I’ve often wondered about the colors in that coat. We know that purple must have been one of them as that is one of the first colors mentioned in the Bible. Our American pioneers had very few colors to choose from; blue or indigo, gray, red, and brown, but some colors and some forms of dyes must have been brought over from the mother countries.
Nearly every farmer kept, at least, a few sheep and they were always glad when a black lamb appeared. A black sheep was an “accident” in a flock the same as an “albino” among other animals.
The wool from a black sheep made a permanent gray and was much prized for socks and mittens. Indigo was the next favorite color. Who has not seen the much prized coverlets and blankets in dark blue and white weave that are as bright today as when woven one hundred years or more ago?
Indigo comes from a warm weather plant and the brightest color comes from the leaves gathered before the seed pods ripen.
There were no “drug stores” or pharmacies in those days so nearly all stores kept some drugs and “patent medicines.”
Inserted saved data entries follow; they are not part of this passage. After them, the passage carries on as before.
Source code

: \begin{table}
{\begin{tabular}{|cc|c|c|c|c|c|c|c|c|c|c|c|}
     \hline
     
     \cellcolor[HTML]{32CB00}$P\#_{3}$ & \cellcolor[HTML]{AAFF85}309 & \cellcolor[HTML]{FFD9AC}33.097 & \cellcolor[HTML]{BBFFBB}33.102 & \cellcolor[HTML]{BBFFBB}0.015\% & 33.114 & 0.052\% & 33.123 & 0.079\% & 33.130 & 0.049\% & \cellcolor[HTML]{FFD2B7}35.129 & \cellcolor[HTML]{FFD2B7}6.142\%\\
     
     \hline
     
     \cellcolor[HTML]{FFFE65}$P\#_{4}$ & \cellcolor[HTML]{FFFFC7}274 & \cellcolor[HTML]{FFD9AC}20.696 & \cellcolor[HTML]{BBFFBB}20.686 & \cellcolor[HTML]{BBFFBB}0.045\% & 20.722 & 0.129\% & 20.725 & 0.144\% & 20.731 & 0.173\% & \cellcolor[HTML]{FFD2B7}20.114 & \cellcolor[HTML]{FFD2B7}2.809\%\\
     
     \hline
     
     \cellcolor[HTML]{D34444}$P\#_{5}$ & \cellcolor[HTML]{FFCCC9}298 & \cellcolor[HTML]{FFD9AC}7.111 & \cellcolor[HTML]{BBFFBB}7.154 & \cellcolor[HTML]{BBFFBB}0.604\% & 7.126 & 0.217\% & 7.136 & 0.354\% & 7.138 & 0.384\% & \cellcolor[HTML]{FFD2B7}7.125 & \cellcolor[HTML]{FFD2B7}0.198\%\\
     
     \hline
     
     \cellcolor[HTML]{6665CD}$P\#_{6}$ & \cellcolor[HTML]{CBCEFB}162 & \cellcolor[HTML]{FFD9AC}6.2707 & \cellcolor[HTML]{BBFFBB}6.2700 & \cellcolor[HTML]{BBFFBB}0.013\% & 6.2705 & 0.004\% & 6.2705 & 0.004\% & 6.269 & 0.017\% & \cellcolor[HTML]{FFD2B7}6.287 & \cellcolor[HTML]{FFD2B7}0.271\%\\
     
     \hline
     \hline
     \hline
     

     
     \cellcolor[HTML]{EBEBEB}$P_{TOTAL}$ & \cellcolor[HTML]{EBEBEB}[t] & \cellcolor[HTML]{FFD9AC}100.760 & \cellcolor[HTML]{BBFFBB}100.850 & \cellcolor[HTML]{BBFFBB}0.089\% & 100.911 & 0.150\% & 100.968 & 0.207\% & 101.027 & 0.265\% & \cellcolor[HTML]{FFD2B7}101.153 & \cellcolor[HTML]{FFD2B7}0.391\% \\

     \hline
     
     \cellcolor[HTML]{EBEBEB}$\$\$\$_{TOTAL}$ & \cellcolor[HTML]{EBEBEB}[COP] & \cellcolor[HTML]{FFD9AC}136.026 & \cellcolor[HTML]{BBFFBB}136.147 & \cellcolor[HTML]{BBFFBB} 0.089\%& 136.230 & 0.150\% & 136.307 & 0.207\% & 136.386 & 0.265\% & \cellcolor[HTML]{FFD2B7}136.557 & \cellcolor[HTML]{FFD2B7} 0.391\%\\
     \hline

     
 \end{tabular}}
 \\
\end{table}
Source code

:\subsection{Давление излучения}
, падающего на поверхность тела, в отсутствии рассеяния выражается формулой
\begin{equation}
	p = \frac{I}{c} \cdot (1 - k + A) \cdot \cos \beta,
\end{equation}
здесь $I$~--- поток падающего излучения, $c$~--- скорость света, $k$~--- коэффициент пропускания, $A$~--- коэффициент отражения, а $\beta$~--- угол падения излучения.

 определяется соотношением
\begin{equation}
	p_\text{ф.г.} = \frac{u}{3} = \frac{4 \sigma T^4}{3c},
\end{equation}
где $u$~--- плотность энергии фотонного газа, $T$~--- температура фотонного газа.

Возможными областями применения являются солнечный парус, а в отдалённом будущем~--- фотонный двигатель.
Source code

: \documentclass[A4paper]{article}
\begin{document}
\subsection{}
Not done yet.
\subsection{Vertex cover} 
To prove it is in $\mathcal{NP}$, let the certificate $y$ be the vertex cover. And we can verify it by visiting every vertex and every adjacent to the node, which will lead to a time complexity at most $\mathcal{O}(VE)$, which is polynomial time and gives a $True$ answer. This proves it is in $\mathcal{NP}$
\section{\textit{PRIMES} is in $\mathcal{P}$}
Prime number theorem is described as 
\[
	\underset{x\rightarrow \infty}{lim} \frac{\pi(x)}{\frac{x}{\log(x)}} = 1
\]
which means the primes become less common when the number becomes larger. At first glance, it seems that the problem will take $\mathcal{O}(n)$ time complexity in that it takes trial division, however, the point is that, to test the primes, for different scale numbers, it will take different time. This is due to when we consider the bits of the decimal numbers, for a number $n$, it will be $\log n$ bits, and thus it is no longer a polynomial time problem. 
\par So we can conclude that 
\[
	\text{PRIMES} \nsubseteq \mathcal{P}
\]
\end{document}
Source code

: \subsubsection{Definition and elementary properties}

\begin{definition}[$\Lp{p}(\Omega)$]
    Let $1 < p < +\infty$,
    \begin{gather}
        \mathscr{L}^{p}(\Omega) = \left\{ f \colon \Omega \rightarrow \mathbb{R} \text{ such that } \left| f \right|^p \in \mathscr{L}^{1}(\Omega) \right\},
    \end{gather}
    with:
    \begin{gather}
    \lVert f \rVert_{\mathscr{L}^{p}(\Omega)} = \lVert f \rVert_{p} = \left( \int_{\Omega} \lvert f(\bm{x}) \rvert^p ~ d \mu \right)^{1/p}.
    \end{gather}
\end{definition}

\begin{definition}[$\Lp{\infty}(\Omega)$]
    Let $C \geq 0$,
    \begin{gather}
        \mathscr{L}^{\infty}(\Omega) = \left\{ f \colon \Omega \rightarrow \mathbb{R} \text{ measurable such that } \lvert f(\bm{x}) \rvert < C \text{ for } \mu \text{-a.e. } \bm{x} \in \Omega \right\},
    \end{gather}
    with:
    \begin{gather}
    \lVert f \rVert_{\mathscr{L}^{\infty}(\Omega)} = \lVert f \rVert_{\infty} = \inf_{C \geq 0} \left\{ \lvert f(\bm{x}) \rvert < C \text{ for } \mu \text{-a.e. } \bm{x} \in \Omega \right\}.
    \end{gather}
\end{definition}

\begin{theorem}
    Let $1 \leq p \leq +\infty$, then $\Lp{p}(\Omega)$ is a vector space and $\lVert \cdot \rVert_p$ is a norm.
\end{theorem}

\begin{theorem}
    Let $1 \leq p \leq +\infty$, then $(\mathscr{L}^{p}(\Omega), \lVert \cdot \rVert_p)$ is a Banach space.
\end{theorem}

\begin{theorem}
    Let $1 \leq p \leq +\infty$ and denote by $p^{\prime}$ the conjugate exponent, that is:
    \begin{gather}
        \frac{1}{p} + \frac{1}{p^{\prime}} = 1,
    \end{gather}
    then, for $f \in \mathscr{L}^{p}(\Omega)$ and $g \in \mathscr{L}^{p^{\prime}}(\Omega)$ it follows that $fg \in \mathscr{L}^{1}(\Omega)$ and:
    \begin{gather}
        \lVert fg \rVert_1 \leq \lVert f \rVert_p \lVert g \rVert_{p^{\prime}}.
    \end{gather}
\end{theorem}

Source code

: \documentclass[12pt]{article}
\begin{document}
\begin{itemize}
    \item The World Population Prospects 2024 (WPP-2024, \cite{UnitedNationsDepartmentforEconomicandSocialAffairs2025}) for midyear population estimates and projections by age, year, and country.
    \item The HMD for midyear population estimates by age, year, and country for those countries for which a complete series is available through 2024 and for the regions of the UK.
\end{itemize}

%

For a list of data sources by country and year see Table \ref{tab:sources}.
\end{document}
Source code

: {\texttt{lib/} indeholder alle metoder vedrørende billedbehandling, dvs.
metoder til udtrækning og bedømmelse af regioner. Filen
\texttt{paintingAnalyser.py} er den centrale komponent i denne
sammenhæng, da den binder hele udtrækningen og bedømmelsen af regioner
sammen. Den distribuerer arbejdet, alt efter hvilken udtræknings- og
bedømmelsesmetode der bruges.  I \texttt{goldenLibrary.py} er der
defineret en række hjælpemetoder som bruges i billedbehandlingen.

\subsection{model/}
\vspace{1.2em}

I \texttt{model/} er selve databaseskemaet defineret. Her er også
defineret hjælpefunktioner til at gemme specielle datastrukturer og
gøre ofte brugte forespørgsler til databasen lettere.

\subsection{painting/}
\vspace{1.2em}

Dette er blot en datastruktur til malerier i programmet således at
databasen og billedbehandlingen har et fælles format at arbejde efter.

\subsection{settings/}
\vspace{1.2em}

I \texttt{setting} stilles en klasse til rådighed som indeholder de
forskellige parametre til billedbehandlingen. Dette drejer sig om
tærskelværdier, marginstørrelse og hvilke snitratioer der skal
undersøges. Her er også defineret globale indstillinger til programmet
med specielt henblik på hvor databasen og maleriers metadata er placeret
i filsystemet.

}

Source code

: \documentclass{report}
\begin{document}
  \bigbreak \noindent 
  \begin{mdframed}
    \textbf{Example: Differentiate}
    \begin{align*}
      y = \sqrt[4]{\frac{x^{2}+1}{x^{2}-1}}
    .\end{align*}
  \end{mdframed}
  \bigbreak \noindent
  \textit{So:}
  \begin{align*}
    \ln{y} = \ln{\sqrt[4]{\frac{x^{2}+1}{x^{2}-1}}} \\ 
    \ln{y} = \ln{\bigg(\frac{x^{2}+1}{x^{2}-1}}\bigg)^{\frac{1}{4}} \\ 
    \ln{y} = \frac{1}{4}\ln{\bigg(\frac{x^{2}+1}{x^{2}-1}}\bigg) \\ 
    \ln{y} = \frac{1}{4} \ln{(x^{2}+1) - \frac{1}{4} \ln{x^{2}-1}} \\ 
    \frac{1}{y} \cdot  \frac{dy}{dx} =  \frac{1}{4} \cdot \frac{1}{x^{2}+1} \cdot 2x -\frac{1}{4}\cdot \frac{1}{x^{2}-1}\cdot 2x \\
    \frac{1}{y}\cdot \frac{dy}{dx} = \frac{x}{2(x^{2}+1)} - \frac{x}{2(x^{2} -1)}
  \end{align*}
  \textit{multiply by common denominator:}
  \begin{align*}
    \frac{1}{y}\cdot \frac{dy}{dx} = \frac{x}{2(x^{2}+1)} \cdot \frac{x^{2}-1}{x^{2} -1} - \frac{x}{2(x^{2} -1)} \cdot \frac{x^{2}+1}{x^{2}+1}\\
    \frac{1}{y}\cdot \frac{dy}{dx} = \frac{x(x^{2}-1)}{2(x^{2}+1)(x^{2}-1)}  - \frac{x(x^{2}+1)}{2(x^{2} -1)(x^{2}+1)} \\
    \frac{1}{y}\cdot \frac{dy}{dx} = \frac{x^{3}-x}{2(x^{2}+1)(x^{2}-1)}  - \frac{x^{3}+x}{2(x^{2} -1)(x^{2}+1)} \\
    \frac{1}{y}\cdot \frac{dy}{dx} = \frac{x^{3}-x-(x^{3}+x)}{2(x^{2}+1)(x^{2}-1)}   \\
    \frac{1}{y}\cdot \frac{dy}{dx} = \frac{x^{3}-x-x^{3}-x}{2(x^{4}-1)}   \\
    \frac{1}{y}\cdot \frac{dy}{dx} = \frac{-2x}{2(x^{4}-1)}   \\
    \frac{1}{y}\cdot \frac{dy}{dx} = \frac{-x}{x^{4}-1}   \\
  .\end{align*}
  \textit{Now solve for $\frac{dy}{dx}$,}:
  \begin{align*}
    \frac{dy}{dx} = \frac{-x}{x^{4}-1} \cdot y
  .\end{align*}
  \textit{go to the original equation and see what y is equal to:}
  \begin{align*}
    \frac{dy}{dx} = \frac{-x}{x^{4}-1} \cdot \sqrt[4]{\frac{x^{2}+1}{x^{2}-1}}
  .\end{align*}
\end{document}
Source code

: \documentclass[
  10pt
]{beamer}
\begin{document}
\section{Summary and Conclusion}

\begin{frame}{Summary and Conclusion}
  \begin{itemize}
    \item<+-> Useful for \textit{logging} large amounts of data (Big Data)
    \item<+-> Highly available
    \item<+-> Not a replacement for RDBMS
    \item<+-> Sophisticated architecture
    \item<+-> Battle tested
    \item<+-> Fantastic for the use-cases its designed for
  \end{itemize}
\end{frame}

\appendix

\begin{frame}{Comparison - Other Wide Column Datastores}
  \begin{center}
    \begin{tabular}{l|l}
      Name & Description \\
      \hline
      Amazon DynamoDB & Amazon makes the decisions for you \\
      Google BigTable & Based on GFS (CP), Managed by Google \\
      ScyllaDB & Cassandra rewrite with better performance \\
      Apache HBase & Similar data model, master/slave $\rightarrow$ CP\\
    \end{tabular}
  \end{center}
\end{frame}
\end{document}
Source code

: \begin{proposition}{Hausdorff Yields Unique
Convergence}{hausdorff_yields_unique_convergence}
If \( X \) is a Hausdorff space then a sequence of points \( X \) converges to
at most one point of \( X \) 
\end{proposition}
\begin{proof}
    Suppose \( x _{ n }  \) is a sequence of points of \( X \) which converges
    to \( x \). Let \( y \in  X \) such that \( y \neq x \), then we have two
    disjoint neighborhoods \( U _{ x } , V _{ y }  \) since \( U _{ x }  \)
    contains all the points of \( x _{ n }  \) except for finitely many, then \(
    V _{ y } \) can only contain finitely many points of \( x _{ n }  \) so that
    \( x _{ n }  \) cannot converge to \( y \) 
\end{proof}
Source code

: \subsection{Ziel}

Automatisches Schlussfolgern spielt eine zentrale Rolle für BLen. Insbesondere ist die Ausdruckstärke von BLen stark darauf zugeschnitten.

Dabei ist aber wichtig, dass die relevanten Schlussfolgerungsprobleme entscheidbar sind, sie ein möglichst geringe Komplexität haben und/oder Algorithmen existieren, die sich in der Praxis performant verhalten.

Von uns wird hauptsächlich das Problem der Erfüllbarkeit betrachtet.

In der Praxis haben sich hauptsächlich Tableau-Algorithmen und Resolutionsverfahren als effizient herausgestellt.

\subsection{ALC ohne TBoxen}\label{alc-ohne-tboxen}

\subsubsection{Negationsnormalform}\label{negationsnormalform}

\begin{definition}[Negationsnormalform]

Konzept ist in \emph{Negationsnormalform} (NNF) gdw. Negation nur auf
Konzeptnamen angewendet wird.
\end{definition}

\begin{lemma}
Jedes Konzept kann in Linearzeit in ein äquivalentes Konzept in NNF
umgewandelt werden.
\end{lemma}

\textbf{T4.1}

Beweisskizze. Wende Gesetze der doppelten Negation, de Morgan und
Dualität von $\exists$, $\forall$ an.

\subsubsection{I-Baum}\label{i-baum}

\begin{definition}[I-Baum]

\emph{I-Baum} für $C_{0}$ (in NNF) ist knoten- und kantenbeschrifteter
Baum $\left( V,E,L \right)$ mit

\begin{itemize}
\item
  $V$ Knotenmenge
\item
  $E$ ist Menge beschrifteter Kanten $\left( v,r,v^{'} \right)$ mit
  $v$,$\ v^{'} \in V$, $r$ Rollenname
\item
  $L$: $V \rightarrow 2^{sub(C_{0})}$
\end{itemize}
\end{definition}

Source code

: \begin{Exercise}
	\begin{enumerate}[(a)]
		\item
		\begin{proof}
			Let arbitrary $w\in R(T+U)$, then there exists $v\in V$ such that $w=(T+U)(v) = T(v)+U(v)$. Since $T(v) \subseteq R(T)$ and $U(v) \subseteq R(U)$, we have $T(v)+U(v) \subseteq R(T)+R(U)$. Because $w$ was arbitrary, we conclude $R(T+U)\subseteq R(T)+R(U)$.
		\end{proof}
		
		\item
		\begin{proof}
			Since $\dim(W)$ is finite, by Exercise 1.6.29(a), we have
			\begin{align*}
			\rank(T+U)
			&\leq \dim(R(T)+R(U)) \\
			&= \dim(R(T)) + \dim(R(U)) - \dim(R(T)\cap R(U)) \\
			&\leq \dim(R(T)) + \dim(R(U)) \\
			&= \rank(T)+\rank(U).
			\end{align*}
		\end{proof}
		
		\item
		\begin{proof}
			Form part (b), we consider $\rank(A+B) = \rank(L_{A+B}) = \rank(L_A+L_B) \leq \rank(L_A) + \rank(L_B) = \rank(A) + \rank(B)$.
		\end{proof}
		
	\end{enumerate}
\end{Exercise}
This was necessary as nearly all dyes needed some chemical to “set” the color. My grandmother used urine to set her indigo dye. Male urine seemed to contain the right chemical. “tea color” was the dye most used in my family. It was a gray color and was obtained by steeping tea in an iron kettle. Tea was the family drink so mother saved the tea leaves and left over tea until she had enough to make sufficient dye for whatever she wished to dye. This was boiled in an iron kettle and strained, then it was returned to the kettle and to it a tablespoonful of copperas added. When this was dissolved the goods were added and boiled for a short time. The main strip of my first rag carpet was “tea color.” Copperas was used in dyeing several other colors.
“Butternut brown” was a favorite color for the pioneers. This was obtained by steeping the inner bark from butternut tree limbs and set with copperas. Some colors were obtained by dipping the material in a solution of one chemical and then in another.
Besides copperas, alum, salt, and lime were used to “set” the color.
Webster’s Dictionary gives the definition of thrift as “healthy and vigorous growth – good fortune or success – savings accumulated through frugality – acquired or accumulated through management – stinginess or miserliness.”
Take your choice, but our country was founded on thrift. If it hadn’t been for the thriftiness of our founding fathers we never would have reached our present high position as a country.
The old saying, “Take care of the dimes and the dollars will take care of themselves,” was practised by our early settlers. They were not stingy but frugal.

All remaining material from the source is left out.